-------- GIVEN RECORDS --------

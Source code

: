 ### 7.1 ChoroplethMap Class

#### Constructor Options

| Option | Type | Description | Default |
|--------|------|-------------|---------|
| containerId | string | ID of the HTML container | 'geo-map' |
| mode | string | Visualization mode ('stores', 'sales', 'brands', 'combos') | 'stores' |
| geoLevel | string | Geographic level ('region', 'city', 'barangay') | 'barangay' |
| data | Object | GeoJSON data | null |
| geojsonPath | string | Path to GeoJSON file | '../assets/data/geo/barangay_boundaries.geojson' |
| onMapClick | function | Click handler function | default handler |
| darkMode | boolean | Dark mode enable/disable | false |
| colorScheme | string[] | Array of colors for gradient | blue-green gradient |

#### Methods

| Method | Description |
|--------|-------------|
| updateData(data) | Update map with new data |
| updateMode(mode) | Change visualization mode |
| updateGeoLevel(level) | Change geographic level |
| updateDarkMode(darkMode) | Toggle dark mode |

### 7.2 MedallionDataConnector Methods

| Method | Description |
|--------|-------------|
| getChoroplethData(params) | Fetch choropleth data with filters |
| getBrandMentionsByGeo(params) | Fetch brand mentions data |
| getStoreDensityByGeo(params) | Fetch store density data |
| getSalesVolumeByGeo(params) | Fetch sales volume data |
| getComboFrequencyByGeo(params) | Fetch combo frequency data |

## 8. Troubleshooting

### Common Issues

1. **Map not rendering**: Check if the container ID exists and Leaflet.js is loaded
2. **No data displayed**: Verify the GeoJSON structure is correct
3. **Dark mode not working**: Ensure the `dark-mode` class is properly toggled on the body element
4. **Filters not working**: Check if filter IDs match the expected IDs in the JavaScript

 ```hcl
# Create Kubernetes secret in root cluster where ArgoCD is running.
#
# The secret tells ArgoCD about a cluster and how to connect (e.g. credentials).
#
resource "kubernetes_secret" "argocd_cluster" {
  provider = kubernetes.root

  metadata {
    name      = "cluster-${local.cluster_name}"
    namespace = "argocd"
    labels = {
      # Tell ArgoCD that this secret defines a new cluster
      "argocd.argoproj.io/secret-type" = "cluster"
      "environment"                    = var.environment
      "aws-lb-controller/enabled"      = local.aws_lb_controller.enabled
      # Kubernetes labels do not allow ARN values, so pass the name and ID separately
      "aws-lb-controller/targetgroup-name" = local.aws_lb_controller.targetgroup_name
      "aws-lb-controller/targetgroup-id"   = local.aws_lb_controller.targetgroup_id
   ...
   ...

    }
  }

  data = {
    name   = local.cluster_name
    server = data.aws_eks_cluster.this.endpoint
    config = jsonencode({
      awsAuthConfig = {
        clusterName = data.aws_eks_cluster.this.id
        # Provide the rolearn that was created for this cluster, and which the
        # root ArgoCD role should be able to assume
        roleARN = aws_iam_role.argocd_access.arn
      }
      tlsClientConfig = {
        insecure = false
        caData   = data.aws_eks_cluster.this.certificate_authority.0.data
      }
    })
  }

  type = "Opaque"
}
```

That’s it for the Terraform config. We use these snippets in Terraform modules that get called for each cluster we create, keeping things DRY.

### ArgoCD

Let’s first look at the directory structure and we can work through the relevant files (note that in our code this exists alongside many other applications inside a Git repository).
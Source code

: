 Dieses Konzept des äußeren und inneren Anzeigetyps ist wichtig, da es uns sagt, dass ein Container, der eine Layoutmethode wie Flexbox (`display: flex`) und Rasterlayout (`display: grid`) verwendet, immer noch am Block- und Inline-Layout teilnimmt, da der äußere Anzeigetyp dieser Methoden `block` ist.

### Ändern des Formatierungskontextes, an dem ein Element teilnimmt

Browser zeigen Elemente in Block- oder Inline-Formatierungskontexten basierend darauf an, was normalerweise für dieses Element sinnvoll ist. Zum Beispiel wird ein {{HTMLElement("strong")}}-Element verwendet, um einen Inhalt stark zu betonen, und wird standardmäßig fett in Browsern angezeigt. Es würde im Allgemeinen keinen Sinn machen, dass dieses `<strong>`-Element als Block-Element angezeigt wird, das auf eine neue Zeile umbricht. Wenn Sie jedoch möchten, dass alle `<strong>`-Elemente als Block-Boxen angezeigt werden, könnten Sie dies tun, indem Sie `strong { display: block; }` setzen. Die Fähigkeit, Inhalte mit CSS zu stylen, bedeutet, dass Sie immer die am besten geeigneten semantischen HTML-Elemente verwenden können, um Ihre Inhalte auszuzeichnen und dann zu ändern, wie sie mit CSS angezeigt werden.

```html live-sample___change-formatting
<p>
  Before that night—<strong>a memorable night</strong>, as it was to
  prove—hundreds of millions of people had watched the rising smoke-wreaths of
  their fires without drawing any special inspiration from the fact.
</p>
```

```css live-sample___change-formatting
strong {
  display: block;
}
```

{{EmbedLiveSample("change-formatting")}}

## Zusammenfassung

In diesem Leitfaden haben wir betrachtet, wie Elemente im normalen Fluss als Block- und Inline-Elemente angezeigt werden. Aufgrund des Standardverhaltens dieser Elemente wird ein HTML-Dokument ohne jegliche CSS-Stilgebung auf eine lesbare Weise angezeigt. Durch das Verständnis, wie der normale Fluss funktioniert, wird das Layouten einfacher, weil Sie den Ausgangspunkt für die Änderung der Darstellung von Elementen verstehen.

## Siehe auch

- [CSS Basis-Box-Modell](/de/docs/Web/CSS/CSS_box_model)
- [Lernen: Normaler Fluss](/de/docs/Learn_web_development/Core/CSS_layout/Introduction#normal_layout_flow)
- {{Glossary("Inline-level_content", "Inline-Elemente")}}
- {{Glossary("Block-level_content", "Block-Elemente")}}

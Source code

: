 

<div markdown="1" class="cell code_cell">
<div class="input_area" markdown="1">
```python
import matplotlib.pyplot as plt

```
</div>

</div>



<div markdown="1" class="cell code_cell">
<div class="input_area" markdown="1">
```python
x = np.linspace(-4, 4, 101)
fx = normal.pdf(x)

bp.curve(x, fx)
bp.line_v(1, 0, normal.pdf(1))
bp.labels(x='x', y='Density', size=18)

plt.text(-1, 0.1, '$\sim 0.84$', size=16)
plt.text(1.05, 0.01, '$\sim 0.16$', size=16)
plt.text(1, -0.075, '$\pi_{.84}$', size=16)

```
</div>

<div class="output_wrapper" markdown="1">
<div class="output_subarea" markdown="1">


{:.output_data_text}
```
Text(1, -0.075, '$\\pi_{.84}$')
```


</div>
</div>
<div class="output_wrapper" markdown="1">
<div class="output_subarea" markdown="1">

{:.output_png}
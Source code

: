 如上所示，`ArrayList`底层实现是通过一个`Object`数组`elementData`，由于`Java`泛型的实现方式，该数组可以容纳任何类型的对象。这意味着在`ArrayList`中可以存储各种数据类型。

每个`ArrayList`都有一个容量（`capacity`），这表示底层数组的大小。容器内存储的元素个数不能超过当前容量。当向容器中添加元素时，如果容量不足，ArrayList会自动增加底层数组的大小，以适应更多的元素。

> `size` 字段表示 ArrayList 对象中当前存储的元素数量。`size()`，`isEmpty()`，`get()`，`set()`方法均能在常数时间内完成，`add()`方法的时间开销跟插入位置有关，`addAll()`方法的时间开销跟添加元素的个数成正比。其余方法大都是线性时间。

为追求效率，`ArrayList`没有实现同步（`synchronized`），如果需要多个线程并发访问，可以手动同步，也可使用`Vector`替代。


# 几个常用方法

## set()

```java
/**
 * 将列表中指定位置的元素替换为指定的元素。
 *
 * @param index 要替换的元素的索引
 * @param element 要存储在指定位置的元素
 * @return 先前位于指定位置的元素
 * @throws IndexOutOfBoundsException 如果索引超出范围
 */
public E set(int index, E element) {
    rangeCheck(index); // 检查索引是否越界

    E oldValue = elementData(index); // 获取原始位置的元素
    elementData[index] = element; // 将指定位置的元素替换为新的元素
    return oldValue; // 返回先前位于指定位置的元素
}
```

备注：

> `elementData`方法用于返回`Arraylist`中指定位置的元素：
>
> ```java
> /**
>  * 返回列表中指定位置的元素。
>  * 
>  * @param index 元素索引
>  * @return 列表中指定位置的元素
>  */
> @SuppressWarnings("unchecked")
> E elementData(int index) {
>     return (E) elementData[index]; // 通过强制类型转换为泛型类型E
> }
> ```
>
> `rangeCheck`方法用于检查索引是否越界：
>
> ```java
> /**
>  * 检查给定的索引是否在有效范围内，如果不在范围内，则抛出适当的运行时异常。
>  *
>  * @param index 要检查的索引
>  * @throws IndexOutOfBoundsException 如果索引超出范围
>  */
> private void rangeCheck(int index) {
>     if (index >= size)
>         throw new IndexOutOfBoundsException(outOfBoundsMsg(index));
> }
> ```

--------

PROBLEM REQUIREMENTS: Among the lines above, find those holding the word "elementData" and state how many there are, number only.

REPLY: 6